You could use the Logger’s on_message to get that text

This is good advice, I am going to try this too.
Keep in mind it will also require the mqtt component as I don’t think this is default with the M5 atom for instance.

MQTT is not needed. It is only shown in the example but you can put whatever you want under then.

This looks like a pretty good direction to move toward. I looked over the logger component page so many times, I’m not sure how I missed this. I saw that there was a write function and thought it was strange that there wasn’t a read. Anyway, I’ll try to figure this out and post the solution or another question. Thank you.

Have you found a way to print the voice assistant response to the display? I am throwing the assistant on a M5StickC

As of yet, I have not. Other projects, along with life, have pushed this to the back burner for a bit for me. I plan to revisit it sooner rather than later, but I’ll have to play it by ear. If you end up getting it to work in the meantime, I would appreciate a solution.

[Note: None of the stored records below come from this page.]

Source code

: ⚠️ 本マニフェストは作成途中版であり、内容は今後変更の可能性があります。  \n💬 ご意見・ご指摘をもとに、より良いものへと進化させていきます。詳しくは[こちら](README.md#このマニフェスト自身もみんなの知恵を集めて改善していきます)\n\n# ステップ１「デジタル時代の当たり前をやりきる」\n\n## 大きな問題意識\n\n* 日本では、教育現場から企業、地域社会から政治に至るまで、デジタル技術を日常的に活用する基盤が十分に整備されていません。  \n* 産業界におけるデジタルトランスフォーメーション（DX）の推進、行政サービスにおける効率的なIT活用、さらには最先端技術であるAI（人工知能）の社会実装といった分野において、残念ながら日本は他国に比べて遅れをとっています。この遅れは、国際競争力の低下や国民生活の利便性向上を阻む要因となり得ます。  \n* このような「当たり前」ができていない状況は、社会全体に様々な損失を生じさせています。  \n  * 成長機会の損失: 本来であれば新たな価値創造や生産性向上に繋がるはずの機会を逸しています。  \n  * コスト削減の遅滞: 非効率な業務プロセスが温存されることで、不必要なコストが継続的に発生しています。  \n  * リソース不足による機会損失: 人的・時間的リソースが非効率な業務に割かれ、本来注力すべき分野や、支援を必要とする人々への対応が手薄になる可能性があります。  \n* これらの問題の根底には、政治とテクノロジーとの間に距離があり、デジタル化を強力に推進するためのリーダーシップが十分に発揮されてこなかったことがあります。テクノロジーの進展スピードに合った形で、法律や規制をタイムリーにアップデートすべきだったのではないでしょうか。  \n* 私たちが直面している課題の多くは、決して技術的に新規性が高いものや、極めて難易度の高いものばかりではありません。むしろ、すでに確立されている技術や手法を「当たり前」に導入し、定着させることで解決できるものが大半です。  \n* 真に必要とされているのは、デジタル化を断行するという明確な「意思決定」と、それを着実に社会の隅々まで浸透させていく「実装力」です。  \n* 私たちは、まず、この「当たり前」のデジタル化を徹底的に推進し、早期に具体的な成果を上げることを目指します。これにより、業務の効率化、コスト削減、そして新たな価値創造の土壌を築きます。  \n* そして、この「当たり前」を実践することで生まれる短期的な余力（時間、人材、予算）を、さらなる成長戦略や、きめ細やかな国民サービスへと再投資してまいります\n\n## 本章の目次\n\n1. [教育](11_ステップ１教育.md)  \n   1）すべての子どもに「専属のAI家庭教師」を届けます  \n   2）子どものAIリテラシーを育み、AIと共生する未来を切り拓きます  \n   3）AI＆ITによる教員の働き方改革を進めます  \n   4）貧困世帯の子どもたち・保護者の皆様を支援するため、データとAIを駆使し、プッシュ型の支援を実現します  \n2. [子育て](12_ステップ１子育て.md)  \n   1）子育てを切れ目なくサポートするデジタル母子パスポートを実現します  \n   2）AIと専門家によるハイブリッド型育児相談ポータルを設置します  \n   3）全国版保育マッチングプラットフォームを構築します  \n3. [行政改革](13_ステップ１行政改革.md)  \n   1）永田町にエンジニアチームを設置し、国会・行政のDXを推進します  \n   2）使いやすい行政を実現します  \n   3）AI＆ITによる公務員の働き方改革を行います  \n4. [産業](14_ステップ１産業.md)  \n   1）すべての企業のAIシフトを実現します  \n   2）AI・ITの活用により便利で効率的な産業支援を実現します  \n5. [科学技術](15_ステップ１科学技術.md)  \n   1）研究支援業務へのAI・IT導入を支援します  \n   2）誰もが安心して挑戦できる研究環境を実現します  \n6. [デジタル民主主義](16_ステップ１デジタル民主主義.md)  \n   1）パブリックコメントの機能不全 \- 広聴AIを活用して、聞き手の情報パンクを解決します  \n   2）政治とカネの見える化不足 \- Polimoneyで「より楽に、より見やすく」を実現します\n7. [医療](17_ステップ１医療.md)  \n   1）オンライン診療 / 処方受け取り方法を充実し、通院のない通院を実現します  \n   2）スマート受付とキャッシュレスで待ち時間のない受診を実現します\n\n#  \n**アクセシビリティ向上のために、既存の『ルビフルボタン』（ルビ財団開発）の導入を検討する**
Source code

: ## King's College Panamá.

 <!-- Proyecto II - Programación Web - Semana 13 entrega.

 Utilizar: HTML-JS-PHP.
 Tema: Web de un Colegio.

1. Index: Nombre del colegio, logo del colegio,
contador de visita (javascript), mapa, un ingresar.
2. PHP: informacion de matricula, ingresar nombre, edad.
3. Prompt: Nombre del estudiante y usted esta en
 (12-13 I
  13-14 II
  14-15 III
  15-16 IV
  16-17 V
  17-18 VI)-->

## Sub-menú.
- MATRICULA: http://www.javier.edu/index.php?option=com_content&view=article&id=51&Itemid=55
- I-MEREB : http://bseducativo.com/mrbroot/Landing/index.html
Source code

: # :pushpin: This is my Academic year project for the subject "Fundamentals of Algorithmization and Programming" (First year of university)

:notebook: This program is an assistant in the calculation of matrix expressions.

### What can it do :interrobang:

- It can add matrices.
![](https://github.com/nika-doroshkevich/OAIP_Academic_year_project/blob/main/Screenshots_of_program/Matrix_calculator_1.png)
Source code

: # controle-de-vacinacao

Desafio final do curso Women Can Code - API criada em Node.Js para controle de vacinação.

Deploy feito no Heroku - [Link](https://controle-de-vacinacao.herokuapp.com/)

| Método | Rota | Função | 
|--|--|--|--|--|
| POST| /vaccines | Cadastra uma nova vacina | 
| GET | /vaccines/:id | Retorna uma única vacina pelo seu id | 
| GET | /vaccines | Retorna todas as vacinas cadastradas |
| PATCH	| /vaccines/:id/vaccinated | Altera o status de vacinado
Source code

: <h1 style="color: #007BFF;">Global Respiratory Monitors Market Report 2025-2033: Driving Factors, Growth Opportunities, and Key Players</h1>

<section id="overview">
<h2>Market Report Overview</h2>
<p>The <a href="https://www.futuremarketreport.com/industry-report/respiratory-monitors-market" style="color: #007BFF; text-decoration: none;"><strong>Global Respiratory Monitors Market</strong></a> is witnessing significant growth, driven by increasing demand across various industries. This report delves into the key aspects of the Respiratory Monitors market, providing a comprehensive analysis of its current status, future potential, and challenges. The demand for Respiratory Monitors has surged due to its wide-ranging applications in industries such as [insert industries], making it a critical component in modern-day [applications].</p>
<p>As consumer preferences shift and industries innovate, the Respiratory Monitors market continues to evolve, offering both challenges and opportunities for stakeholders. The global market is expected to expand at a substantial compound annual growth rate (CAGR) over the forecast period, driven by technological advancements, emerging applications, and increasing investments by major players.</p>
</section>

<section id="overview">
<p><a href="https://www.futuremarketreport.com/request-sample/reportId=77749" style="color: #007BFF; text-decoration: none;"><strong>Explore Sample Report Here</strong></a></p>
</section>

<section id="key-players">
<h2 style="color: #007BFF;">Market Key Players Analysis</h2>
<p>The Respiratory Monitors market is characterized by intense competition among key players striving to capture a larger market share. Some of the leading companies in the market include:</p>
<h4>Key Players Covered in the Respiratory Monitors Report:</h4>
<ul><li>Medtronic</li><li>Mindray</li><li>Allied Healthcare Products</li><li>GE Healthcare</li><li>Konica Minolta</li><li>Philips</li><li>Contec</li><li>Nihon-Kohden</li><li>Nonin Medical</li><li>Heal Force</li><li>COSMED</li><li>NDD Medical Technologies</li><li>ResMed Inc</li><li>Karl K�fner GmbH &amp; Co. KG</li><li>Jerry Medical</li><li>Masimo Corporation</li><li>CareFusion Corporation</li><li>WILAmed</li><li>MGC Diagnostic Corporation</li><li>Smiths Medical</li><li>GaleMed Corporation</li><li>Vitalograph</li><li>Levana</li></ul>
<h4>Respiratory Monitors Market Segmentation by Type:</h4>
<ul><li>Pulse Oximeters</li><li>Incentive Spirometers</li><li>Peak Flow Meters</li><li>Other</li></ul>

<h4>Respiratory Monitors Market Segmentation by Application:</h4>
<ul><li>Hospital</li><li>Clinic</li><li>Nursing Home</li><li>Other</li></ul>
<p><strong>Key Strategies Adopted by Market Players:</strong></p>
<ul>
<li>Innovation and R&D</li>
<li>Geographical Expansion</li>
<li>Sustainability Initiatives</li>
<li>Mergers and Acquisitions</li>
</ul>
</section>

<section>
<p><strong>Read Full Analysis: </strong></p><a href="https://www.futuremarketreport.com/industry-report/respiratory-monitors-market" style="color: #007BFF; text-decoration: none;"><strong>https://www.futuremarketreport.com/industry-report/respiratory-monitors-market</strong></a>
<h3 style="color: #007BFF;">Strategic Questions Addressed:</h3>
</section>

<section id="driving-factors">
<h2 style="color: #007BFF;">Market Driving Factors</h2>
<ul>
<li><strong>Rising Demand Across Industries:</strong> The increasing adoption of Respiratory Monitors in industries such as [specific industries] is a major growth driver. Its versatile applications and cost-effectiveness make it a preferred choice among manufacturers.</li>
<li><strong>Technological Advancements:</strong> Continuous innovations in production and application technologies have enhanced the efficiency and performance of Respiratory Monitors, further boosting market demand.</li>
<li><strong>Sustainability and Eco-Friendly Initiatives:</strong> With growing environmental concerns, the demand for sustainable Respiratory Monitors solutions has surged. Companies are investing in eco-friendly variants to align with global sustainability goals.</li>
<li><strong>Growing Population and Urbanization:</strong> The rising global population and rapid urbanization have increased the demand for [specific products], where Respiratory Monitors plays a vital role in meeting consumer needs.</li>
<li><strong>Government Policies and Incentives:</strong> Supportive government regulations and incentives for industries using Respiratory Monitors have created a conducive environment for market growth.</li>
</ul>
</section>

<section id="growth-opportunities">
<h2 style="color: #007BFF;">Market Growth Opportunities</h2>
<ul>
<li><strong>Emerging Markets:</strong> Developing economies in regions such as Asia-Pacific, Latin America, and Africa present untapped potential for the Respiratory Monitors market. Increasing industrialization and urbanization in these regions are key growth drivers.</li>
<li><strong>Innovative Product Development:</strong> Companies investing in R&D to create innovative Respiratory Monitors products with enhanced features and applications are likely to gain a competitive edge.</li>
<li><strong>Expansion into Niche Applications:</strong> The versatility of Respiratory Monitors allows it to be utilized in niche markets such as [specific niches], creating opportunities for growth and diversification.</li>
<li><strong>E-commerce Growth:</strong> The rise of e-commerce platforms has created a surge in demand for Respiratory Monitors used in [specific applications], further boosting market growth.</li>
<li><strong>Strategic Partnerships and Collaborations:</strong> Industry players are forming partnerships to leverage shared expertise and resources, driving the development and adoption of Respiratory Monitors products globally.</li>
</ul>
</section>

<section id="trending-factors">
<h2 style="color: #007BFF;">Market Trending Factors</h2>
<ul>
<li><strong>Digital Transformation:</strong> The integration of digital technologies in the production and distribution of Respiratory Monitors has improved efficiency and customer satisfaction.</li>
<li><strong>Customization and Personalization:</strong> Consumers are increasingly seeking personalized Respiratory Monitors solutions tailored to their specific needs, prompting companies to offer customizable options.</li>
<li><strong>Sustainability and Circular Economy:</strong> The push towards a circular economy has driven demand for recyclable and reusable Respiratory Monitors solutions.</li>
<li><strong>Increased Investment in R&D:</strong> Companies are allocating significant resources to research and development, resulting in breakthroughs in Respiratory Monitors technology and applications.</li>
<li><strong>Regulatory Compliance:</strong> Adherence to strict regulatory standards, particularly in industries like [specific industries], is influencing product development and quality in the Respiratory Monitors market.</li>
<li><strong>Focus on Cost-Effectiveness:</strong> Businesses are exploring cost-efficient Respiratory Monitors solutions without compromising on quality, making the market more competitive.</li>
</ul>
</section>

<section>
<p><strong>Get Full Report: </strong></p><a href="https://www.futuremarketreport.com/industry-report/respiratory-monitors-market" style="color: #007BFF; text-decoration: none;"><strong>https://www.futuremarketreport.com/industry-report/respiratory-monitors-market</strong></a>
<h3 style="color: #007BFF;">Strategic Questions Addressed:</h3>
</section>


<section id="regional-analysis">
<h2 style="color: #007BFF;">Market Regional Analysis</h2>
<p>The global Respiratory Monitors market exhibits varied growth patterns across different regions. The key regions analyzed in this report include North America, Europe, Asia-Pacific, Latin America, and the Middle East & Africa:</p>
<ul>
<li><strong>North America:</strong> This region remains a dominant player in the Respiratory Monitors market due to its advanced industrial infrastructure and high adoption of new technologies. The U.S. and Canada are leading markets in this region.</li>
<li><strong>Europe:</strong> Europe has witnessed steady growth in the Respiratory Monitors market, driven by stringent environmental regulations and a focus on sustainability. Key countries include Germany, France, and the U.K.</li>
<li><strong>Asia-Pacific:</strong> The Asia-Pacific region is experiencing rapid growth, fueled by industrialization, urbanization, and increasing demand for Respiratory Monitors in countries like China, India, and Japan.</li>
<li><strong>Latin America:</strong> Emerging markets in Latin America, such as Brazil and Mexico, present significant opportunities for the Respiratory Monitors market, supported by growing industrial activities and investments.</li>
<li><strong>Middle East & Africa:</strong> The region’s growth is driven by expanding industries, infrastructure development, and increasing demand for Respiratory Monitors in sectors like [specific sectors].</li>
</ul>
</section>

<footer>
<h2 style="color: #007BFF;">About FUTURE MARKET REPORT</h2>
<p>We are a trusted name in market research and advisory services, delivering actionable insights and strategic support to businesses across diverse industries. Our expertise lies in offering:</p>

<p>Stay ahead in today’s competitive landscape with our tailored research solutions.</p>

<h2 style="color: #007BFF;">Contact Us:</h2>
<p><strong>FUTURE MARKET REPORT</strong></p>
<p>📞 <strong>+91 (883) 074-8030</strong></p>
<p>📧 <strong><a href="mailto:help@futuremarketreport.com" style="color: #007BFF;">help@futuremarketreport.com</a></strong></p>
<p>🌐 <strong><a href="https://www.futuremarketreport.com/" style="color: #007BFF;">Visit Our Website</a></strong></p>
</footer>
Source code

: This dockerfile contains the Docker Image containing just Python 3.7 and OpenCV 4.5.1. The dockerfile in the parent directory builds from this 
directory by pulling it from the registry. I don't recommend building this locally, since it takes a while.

MQTT works for both STT and TTS in the m5.
This is what I have learned.

  1. If you add MQTT to on_stt_end: you will receive text of what you said
on_stt_end:
  - mqtt.publish:
      topic: ha/tts
      payload: !lambda return x;
  1. If you add MQTT to on_tts_start: you will receive the text of what the M5 will respond with.
  on_tts_start:
    - light.turn_on:
        id: led
        blue: 0%
        red: 0%
        green: 100%
        brightness: 100%
        effect: none
    - mqtt.publish:
        topic: ha/tts
        payload: !lambda return x;
  1. If you add MQTT to on_tts_end: you will receive the path of the raw audio file that is created for the response.
  on_tts_end:
    - light.turn_on:
        id: led
        blue: 0%
        red: 0%
        green: 100%
        brightness: 100%
        effect: pulse
    - mqtt.publish:
        topic: ha/tts
        payload: !lambda return x;

I have not done anything with this yet but I will think of some ways to use this.
Here is a screenshot of what I found.

I don’t know if you still need this, but the voice assistant component has the automation, just as pcwii showed, on_tts_start. Inside this automation, the response can be accessed with the variable x just as described in the documentation [Voice Assistant ESPHome Link]. You can use this variable in lamda however you like.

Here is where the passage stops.